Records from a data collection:
.....
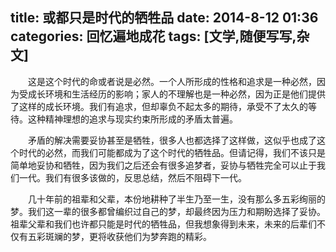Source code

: title: 或都只是时代的牺牲品
date: 2014-8-12 01:36	
categories: 回忆遍地成花
tags: [文学,随便写写,杂文]
---
　　这是这个时代的命或者说是必然。一个人所形成的性格和追求是一种必然，因为受成长环境和生活经历的影响；家人的不理解也是一种必然，因为正是他们提供了这样的成长环境。我们有追求，但却辜负不起太多的期待，承受不了太久的等待。这种精神理想的追求与现实约束所形成的矛盾太普遍。

　　矛盾的解决需要妥协甚至是牺牲，很多人也都选择了这样做，这似乎也成了这个时代的必然，而我们可能都成为了这个时代的牺牲品。但请记得，我们不该只是简单地妥协和牺牲，因为我们之后还会有很多追梦者，妥协与牺牲完全可以止于我们一代。我们有很多该做的，反思总结，然后不阻碍下一代。

　　几十年前的祖辈和父辈，本份地耕种了半生乃至一生，没有那么多五彩绚丽的梦。我们这一辈的很多都曾编织过自己的梦，却最终因为压力和期盼选择了妥协。祖辈父辈和我们也许都只能是时代的牺牲品，但我想象得到未来，未来的后辈们不仅有五彩斑斓的梦，更将收获他们为梦奔跑的精彩。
.....
**Exercise details:**
Give back, unchanged, the line containing "categories: 回忆遍地成花" and each line that comes after it in the entries above, ending with the last.

**Solution:**
categories: 回忆遍地成花
tags: [文学,随便写写,杂文]
---
　　这是这个时代的命或者说是必然。一个人所形成的性格和追求是一种必然，因为受成长环境和生活经历的影响；家人的不理解也是一种必然，因为正是他们提供了这样的成长环境。我们有追求，但却辜负不起太多的期待，承受不了太久的等待。这种精神理想的追求与现实约束所形成的矛盾太普遍。

　　矛盾的解决需要妥协甚至是牺牲，很多人也都选择了这样做，这似乎也成了这个时代的必然，而我们可能都成为了这个时代的牺牲品。但请记得，我们不该只是简单地妥协和牺牲，因为我们之后还会有很多追梦者，妥协与牺牲完全可以止于我们一代。我们有很多该做的，反思总结，然后不阻碍下一代。

　　几十年前的祖辈和父辈，本份地耕种了半生乃至一生，没有那么多五彩绚丽的梦。我们这一辈的很多都曾编织过自己的梦，却最终因为压力和期盼选择了妥协。祖辈父辈和我们也许都只能是时代的牺牲品，但我想象得到未来，未来的后辈们不仅有五彩斑斓的梦，更将收获他们为梦奔跑的精彩。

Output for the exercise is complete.